Please do check it out if you’re ever confused about something in Destiny. It’s pretty long, but you can just search it for the key words you’re looking for.

Access the updated document HERE.

And if you still can’t get the answer you’re looking for, ask in the #rules-questions section in Discord. Either myself or someone else in this fabulous community will be sure to answer. I check that channel regularly, and you can assume that unless a Rules Guru comments otherwise, the ruling is correct.

And one more thing…

This week the Discord #rules-questions channel exploded, after confusion followed by a clarification left a number of people scratching their heads. So here is a summary of another small clarification we’ve made. It relates to indirect damage, and who is dealing damage to characters. 

In the old Rules Reference, it was a little unclear whether if you dealt indirect damage to an opponent, that counted as you dealing damage to the opponent’s characters or not.

The description of indirect damage suggested quite clearly that the player dealing the indirect damage was dealing damage to an opponent’s character:

However, a clarification in the FAQ stated the opposite:

The fact that this contradiction has stood for so long is testament to the fact that there were no cards in all of Destiny that triggered when damage was dealt by a specific player. That is, until Rallying Cry arrived. And even then, it appears it’s taken until a similar effect in Display of Power, on the card Quite the Mercenary, brought this uncertainty to the surface.

If an opponent deals you indirect damage, could you play this card as your next action? It was unclear. So we’ve made it clear: if you deal a player indirect damage, you are dealing that opponent’s characters damage. You don’t choose which character gets dealt damage, but you’re still the source of the damage. So the answer is yes, you can play Rallying Cry as your next action if the opponent deals you indirect damage. And yes, you can play Quite the Mercenary if the opponent deals you indirect damage and you assign it to one of your Scoundrels.

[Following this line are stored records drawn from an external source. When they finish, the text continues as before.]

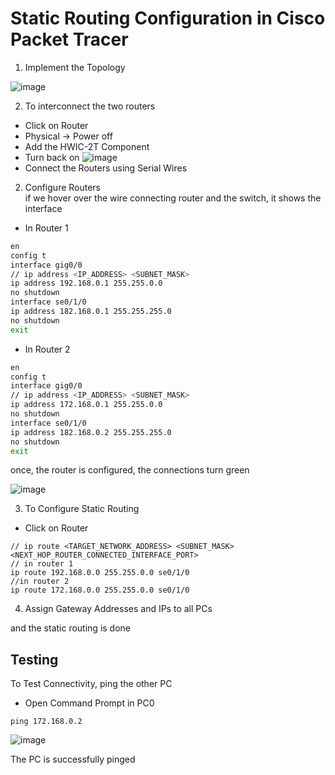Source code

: # Static Routing Configuration in Cisco Packet Tracer
1. Implement the Topology

![image](https://user-images.githubusercontent.com/84095994/236688941-e8f5aecb-8226-43c6-bb59-152084fa6fd6.png)

2. To interconnect the two routers
- Click on Router
- Physical -> Power off
- Add the HWIC-2T Component
- Turn back on
![image](https://user-images.githubusercontent.com/84095994/236688995-6768216f-d9d3-4b29-ad78-6421d5abdad0.png)
- Connect the Routers using Serial Wires

2. Configure Routers <br>
if we hover over the wire connecting router and the switch, it shows the interface
- In Router 1
```bash
en
config t
interface gig0/0
// ip address <IP_ADDRESS> <SUBNET_MASK>
ip address 192.168.0.1 255.255.0.0
no shutdown
interface se0/1/0
ip address 182.168.0.1 255.255.255.0
no shutdown
exit
```
- In Router 2
```bash
en
config t
interface gig0/0
// ip address <IP_ADDRESS> <SUBNET_MASK>
ip address 172.168.0.1 255.255.0.0
no shutdown
interface se0/1/0
ip address 182.168.0.2 255.255.255.0
no shutdown
exit
```
once, the router is configured, the connections turn green

![image](https://user-images.githubusercontent.com/84095994/236689171-9a8b37f4-f51a-488f-9ad1-a0c409905726.png)

3. To Configure Static Routing
- Click on Router
```
// ip route <TARGET_NETWORK_ADDRESS> <SUBNET_MASK> <NEXT_HOP_ROUTER_CONNECTED_INTERFACE_PORT>
// in router 1
ip route 192.168.0.0 255.255.0.0 se0/1/0
//in router 2
ip route 172.168.0.0 255.255.0.0 se0/1/0
```
4.  Assign Gateway Addresses and IPs to all PCs

and the static routing is done

## Testing
To Test Connectivity, ping the other PC
- Open Command Prompt in PC0
```
ping 172.168.0.2
```
![image](https://user-images.githubusercontent.com/84095994/236689930-c12f9617-e181-4fa8-a55c-c5a80ee1ac27.png)

The PC is successfully pinged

We hope this makes intuitive sense. I believe this was how people were playing this card anyway, but I could be wrong. This also allows self-indirect effects to work as intended: if you deal yourself indirect damage, you are dealing your characters damage.

Be aware you still cannot resolve a die showing indirect damage against a character. You only ever resolve indirect damage against a player. They pick where it goes, and then you are considered to have dealt those characters damage.


If you take control of an opponent’s card that rolls in set-aside dice, they now have to give you those dice to use, if possible. This is a rules change.

If a card “gains” another card’s dice, it becomes the matching card for those dice. Specials remain the same as the old card, but the die’s type, subtypes, and colour change to match the new card. This is a subtle change that has essentially no impact on any pre-Display of Power cards.

Indirect damage dealt from the opponent’s dice or card effects is resolved against the player, assigned by controller, and considered dealt damage from the opponent. Pay side indirect damage would be resolved against myself, assigned by me, and dealt to a character by me. This is not a change to the rules, but a fix of a long-standing ambiguity.

Special Thanks

Updates and rulings that went into the latest Rules Reference would not have been possible (or at least would not have been nearly as good) without the advice, suggestions, and opinions of the wonderful SuperDK, Alex Clauber, majobasil, and Echo3ofClubs. Thank you all for correcting my occasionally interesting grammar or sentence structure, being great at English and logic, keeping me in check, and asking all the right questions.